### ASSIGNMENT
Look through the listing below, and wherever a line has the string "images", pull it out.

### THE DATA
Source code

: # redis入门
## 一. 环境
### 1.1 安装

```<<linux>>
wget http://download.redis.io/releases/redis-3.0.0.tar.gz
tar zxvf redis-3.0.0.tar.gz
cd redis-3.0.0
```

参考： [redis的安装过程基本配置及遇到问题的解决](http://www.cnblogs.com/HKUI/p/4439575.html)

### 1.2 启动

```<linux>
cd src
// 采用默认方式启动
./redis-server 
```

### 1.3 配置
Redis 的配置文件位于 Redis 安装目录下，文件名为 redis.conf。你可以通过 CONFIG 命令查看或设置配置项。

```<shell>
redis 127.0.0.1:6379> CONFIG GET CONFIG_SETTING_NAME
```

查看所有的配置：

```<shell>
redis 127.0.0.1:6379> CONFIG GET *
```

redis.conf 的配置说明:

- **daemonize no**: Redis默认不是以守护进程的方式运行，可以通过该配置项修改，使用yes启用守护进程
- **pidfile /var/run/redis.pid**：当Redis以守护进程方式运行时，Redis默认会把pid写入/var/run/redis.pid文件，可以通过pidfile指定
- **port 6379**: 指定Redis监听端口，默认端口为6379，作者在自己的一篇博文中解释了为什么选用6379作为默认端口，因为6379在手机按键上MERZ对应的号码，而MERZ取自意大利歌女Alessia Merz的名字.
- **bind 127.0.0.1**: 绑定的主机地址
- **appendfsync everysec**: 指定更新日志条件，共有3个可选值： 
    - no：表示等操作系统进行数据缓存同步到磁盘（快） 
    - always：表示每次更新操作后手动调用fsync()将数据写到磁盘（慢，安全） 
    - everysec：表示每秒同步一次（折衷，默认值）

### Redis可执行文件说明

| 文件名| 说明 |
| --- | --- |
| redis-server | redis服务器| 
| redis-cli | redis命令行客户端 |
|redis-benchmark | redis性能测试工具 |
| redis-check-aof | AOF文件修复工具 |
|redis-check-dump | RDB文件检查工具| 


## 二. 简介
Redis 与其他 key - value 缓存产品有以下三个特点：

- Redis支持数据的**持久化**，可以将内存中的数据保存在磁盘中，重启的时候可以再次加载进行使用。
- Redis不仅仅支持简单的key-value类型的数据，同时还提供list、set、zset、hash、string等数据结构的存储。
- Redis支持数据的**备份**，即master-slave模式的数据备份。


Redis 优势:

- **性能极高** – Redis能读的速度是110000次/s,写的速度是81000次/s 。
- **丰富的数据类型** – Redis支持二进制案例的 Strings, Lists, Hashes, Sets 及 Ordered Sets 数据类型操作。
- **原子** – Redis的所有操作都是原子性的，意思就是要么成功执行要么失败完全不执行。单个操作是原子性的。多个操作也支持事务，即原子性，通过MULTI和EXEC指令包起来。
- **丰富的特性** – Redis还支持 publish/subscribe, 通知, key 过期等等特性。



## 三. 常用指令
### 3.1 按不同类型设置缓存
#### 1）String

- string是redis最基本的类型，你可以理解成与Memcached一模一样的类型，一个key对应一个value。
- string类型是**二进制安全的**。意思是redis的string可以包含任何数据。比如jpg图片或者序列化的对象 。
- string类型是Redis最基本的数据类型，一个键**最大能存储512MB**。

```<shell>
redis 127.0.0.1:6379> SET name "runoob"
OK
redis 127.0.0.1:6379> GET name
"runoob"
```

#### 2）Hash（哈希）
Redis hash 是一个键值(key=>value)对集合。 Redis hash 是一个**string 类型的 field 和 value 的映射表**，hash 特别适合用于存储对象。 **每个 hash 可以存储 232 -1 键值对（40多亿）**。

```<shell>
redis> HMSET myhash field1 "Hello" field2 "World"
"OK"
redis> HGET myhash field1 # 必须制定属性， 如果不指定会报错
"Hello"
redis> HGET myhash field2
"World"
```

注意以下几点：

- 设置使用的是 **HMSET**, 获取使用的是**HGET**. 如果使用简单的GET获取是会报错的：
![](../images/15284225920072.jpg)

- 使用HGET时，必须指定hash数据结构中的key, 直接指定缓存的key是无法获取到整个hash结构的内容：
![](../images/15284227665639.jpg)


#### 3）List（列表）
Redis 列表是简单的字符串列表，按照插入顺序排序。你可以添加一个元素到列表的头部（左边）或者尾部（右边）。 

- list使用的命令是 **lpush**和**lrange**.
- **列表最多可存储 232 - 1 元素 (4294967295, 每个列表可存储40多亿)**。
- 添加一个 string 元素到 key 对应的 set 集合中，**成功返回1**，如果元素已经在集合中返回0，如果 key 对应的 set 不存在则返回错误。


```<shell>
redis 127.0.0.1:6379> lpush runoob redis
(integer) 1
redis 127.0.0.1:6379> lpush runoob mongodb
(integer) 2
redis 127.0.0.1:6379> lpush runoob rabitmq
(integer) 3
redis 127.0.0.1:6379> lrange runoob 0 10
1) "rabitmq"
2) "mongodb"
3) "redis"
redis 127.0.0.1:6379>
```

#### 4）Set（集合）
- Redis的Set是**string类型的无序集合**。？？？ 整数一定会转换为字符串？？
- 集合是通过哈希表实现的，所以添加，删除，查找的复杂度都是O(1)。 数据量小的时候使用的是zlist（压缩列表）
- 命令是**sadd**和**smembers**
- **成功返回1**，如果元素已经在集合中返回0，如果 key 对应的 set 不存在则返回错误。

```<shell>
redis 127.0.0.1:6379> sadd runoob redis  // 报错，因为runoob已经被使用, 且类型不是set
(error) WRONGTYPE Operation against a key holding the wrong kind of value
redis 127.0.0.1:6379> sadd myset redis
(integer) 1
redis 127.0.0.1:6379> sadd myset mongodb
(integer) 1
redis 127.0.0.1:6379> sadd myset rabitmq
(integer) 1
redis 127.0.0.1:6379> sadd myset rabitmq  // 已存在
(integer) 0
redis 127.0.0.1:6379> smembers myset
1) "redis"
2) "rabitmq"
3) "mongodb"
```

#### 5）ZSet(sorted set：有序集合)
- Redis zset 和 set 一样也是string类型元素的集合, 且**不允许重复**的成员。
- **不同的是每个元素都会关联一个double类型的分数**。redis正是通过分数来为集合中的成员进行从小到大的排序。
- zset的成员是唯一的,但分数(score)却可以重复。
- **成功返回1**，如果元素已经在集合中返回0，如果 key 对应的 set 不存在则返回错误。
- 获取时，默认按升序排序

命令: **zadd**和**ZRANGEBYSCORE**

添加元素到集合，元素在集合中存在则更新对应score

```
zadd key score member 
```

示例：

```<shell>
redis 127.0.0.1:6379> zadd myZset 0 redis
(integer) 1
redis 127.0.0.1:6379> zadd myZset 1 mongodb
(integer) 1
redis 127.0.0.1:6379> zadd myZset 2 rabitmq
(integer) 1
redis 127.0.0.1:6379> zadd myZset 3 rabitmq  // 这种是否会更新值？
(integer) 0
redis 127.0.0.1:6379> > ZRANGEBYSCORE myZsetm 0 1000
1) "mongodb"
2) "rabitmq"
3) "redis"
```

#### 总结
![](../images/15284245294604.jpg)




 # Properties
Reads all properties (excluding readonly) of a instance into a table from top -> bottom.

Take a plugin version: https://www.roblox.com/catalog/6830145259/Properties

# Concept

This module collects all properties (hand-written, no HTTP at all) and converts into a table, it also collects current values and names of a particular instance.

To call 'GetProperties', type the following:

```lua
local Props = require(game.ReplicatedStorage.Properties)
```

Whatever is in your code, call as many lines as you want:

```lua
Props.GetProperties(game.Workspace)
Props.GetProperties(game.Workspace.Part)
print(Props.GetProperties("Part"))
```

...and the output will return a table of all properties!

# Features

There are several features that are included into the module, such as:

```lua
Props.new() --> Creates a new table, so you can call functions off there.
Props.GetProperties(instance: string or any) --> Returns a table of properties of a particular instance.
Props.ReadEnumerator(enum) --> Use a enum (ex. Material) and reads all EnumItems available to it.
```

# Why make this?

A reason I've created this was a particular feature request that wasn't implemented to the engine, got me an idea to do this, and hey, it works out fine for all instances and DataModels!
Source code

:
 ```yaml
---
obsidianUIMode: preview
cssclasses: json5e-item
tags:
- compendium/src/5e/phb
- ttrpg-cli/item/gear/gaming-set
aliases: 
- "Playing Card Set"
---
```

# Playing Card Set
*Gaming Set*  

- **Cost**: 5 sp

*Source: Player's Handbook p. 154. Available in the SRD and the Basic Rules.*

### TASK RESPONSE
![](../images/15284225920072.jpg)
![](../images/15284227665639.jpg)
![](../images/15284245294604.jpg)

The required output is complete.